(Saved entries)
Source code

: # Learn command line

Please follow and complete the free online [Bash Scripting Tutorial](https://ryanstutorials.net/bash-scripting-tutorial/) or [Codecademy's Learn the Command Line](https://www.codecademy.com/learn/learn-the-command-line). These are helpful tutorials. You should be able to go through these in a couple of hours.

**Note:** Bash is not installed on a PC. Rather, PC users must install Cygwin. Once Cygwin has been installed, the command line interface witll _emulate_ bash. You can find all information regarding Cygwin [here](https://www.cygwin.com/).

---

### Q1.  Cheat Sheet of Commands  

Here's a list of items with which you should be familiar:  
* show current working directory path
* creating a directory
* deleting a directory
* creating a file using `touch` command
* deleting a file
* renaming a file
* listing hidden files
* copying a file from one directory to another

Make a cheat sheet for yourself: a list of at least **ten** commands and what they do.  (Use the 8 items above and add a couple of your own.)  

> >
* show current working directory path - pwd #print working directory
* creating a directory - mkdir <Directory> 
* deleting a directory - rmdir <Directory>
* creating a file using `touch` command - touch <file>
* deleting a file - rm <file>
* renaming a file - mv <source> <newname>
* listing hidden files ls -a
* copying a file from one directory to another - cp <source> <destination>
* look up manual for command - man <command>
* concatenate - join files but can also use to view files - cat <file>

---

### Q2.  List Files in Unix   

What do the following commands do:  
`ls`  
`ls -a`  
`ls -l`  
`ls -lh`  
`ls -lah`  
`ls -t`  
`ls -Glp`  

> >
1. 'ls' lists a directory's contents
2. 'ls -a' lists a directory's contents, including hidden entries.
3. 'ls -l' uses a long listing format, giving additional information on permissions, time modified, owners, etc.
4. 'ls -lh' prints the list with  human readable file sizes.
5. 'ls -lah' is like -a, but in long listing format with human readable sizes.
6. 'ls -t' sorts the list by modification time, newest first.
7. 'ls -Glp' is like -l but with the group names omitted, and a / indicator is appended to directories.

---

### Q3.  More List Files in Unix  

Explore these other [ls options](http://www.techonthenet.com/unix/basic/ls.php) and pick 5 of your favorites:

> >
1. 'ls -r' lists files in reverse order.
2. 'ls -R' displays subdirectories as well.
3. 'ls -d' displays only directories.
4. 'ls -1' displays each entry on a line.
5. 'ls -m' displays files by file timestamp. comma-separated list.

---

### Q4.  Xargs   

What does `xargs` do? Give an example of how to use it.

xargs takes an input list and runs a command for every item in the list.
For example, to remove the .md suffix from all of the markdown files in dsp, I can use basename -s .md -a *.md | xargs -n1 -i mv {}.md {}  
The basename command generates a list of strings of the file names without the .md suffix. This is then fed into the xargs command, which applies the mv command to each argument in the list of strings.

◆ Directions for this task ◆
Word for word, transcribe all of the entries shown above.

◆ Answer space ◆
Source code

: # Learn command line

Please follow and complete the free online [Bash Scripting Tutorial](https://ryanstutorials.net/bash-scripting-tutorial/) or [Codecademy's Learn the Command Line](https://www.codecademy.com/learn/learn-the-command-line). These are helpful tutorials. You should be able to go through these in a couple of hours.

**Note:** Bash is not installed on a PC. Rather, PC users must install Cygwin. Once Cygwin has been installed, the command line interface witll _emulate_ bash. You can find all information regarding Cygwin [here](https://www.cygwin.com/).

---

### Q1.  Cheat Sheet of Commands  

Here's a list of items with which you should be familiar:  
* show current working directory path
* creating a directory
* deleting a directory
* creating a file using `touch` command
* deleting a file
* renaming a file
* listing hidden files
* copying a file from one directory to another

Make a cheat sheet for yourself: a list of at least **ten** commands and what they do.  (Use the 8 items above and add a couple of your own.)  

> >
* show current working directory path - pwd #print working directory
* creating a directory - mkdir <Directory> 
* deleting a directory - rmdir <Directory>
* creating a file using `touch` command - touch <file>
* deleting a file - rm <file>
* renaming a file - mv <source> <newname>
* listing hidden files ls -a
* copying a file from one directory to another - cp <source> <destination>
* look up manual for command - man <command>
* concatenate - join files but can also use to view files - cat <file>

---

### Q2.  List Files in Unix   

What do the following commands do:  
`ls`  
`ls -a`  
`ls -l`  
`ls -lh`  
`ls -lah`  
`ls -t`  
`ls -Glp`  

> >
1. 'ls' lists a directory's contents
2. 'ls -a' lists a directory's contents, including hidden entries.
3. 'ls -l' uses a long listing format, giving additional information on permissions, time modified, owners, etc.
4. 'ls -lh' prints the list with  human readable file sizes.
5. 'ls -lah' is like -a, but in long listing format with human readable sizes.
6. 'ls -t' sorts the list by modification time, newest first.
7. 'ls -Glp' is like -l but with the group names omitted, and a / indicator is appended to directories.

---

### Q3.  More List Files in Unix  

Explore these other [ls options](http://www.techonthenet.com/unix/basic/ls.php) and pick 5 of your favorites:

> >
1. 'ls -r' lists files in reverse order.
2. 'ls -R' displays subdirectories as well.
3. 'ls -d' displays only directories.
4. 'ls -1' displays each entry on a line.
5. 'ls -m' displays files by file timestamp. comma-separated list.

---

### Q4.  Xargs   

What does `xargs` do? Give an example of how to use it.

xargs takes an input list and runs a command for every item in the list.
For example, to remove the .md suffix from all of the markdown files in dsp, I can use basename -s .md -a *.md | xargs -n1 -i mv {}.md {}  
The basename command generates a list of strings of the file names without the .md suffix. This is then fed into the xargs command, which applies the mv command to each argument in the list of strings.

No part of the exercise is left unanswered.